Como um cão alucinado
Por Susanna Busato
Esta orelha, como queiram, é muito mais que uma dobra ou um canto de contracapa, para onde os olhos vão quando invadem o livro. Esta orelha é uma escuta à voz do poeta que se expressa como palavra na alucinação do dia, buscando um lugar no fio telefônico dos postes, para estabelecer contato com a sua escuta, leitor. De orelha a orelha, a voz do poeta procura percorrer um espaço no campo aberto dos sentidos, que se nutrem do coloquialismo e da simplicidade da expressão para se verem livres e reivindicarem o que talvez a vida não possa: o hiato “entre o prato de feijão e o café coado”. Esse “entre”, esse intervalo que habita as coisas, ilude a transitoriedade da vida, para rasgar nela o verbo e, com o próprio poema, dizer tudo que sente diante de um “tempo mudo” e daquilo que falta.
Alucinar-se é lançar-se sem medo em meio às palavras todas e delas sugar o que o mundo oferece como prato feito e indigesto. E dos restos, nos versos que nascem, o desvairismo se alimenta. O poeta à escuta elabora, então, a sua cicuta.
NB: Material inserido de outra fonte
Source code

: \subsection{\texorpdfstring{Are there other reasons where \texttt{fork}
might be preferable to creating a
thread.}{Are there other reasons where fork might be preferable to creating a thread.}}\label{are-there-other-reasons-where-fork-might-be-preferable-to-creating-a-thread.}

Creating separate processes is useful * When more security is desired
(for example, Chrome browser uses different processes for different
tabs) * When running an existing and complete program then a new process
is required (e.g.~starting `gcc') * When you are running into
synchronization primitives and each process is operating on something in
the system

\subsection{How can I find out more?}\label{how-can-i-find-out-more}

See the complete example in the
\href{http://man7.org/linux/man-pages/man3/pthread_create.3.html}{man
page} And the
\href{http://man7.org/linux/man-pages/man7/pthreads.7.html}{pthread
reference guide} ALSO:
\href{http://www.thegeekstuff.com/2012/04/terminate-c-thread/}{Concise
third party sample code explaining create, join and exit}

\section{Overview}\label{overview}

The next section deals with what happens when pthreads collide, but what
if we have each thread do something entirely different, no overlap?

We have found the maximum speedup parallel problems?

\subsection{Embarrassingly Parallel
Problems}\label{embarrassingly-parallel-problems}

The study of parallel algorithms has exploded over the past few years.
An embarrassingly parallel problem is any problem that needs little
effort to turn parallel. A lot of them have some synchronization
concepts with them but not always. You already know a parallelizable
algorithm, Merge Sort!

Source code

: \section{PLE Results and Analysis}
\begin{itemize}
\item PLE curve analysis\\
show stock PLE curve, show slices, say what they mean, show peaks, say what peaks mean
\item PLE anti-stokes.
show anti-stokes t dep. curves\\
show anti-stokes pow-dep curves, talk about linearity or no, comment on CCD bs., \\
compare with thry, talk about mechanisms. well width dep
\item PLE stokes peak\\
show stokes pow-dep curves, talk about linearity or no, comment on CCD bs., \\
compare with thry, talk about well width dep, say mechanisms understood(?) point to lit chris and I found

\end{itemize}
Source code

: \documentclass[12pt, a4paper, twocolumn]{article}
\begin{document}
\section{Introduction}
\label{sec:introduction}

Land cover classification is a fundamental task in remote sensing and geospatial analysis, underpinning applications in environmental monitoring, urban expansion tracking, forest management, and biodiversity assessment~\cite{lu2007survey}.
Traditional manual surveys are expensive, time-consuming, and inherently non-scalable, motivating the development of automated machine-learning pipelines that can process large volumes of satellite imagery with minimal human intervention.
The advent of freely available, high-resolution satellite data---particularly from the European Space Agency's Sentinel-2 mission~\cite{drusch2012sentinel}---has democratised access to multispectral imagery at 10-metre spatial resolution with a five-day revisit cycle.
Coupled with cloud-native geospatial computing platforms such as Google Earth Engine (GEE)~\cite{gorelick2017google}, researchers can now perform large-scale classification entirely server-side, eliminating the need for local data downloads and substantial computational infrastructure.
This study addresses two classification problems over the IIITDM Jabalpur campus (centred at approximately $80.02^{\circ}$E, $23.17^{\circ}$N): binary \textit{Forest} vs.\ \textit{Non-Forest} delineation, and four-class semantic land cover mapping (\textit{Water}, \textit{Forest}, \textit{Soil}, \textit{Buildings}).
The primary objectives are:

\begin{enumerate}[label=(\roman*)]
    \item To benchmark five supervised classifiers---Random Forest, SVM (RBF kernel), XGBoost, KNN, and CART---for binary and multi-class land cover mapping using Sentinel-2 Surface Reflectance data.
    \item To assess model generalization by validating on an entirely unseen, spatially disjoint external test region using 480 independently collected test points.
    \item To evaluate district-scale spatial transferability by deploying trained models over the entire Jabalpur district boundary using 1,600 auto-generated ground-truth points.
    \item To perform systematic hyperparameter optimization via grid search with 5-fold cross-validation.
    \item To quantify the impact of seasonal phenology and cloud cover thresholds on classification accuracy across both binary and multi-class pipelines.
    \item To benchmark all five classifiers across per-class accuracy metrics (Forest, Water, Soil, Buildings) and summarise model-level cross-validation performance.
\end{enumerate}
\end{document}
Até onde vai a poesia hoje mergulhar para sentir-se viva na loucura de um mundo sem que o amor desbote ou coce o nariz diante de um “software de paisagens belas”? O amor, na poesia de Daniel, existe e sonha: “É a liberdade querida”. Parece que mesmo diante dos cães, imagem da distopia que irá percorrer o início e boa parte da obra, “todo mundo tem um clichê no coração”, como lemos neste livro. Diante da aparição do Amor, tudo se encanta e se reveste de cores e seres terreno-celestes. “Para voltar não tem hora / Tá chovendo lá fora”: os versos de “Aparição” me arriscam dizer que o romantismo, neste livro de Daniel, invade o sujeito alucinado porque a saída estaria no olho torto do Amor, que ainda resiste nesse mundo nada confortável que nos abriga, nesse mundo canino de cuja saliva o poeta ironicamente destila seus agentes políticos. O livro de Daniel Perroni Ratto uiva como um louco; seu “delírio é de estimação, é o cercado das lavras / Da vontade de existir”. Eis aquele que ama, como todo poeta, ainda, como um cão alucinado.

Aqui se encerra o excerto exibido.